Is craigslist the best way to sell a tablesaw? I have a 10" delta hybrid cabinet saw listed, in Denver, CO. I am wondering if there is a better way to do this than CL. Is there a machinery for sale forum, local to Denver or otherwise I might try?
Thanks,

Tony


----------



## Kevin

CL is usually a good way to sell it if you aren't trying to sell it for more than it's actually worth. If you price your saw comparably to the other similar saws listed you will usually sell it. Prcies vary wildly on CL so if you are below the top priced but above the desperately priced ones (because they will sell fast) you'll usually eventually sell it. That's been my experience although I've dne more buying off CL than I have selling, I have sold everything I've ever listed and always gotten my asking price.

Reactions: Agree 1


----------



## Mike1950

CL search engine has it's limits. You should make sure you have it listed as table saw but in listing make sure you call it tablesaw.
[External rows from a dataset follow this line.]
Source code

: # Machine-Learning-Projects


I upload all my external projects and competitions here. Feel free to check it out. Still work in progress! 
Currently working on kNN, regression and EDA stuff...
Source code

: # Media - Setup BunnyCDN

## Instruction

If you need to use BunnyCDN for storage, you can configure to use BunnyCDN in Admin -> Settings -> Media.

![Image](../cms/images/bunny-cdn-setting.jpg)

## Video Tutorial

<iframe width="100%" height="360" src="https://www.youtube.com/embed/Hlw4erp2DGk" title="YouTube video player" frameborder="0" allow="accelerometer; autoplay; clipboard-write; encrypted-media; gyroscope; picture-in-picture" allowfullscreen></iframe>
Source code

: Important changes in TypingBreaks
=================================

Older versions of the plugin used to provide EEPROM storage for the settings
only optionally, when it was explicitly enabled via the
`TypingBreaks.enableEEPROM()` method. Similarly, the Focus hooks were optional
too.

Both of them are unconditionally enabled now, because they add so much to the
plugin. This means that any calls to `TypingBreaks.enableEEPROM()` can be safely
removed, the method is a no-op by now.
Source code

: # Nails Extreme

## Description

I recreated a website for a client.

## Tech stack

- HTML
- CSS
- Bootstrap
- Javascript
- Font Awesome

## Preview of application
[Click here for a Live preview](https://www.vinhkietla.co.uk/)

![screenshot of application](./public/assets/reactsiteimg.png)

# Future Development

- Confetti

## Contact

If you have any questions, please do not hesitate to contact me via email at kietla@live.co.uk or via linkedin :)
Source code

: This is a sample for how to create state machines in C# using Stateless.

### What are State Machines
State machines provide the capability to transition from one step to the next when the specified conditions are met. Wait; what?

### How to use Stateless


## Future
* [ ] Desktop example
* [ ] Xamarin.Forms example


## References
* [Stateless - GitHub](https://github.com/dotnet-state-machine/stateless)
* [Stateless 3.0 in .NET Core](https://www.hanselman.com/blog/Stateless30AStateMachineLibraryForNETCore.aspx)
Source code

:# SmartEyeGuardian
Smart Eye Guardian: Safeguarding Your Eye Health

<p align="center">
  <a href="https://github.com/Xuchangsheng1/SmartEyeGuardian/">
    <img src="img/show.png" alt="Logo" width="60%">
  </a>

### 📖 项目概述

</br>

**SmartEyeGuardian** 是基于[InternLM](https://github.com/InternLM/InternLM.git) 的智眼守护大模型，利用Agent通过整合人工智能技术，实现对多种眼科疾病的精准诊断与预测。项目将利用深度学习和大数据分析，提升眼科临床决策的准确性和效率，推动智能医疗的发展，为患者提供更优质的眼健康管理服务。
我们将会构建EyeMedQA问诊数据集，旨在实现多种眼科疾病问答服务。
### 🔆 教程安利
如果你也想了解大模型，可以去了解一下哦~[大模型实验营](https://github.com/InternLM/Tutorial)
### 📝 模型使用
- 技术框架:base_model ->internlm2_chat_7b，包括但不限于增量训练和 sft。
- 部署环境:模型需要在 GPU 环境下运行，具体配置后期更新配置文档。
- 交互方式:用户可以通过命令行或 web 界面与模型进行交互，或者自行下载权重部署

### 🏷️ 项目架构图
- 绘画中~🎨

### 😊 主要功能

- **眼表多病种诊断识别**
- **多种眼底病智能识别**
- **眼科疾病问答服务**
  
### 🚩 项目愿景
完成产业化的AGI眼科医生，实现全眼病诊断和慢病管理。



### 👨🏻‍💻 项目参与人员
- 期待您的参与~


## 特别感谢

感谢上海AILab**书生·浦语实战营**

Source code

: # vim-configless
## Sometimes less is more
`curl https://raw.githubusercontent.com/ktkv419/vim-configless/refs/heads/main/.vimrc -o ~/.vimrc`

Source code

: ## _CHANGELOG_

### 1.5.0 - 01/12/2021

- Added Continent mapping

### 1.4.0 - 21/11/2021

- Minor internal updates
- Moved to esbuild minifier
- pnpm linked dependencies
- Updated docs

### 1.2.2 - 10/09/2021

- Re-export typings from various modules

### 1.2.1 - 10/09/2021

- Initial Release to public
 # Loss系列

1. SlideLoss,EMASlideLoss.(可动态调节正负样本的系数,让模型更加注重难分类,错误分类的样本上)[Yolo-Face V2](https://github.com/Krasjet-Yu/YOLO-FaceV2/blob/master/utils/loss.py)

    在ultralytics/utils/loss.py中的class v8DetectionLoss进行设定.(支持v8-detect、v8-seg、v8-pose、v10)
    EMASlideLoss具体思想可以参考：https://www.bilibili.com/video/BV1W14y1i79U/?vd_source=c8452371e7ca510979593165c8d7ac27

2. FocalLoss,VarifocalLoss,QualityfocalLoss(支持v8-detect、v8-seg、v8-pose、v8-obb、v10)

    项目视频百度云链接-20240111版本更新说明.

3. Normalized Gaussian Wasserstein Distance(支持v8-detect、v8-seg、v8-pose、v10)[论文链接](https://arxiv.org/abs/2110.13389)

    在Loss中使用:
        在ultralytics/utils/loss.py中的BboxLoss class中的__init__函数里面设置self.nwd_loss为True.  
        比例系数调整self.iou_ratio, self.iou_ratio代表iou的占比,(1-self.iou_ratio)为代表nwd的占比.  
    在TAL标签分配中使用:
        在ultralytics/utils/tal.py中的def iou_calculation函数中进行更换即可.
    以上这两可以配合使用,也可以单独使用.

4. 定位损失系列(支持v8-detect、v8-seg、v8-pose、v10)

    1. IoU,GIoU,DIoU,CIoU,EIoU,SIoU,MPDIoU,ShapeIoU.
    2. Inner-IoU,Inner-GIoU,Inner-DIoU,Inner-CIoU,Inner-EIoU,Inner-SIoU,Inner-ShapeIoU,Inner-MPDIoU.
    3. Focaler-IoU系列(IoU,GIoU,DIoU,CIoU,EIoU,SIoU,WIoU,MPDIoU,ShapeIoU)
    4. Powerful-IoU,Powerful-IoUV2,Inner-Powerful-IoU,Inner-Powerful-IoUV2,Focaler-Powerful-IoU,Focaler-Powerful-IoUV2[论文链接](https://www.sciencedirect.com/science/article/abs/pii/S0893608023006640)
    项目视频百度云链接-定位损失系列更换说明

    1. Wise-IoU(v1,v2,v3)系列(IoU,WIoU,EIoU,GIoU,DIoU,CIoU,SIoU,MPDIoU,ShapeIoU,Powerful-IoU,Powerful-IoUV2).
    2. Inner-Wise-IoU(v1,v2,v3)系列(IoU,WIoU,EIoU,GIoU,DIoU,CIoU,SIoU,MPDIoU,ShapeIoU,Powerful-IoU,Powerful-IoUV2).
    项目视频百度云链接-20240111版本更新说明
You will get more hits.


----------



## JR Custom Calls

Also put tags in the bottom... Powermatic bandsaw table Delta Rockwell miter saw band saw woodworking shop dado wood lumber Etc

And if its vague or not priced, I generally skip over them. I also generally get skeptical if I see someone post every single thing about an item and/or uses stock photos.

Reactions: Like 1


----------



## TRfromMT

Thanks for the responses. It sold.


----------



## Kevin

On craigslist?


----------



## TRfromMT

Yes, on CL. Had 3 people ask about it and one guy bought it on the spot.

Reactions: Like 2 | Way Cool 1


----------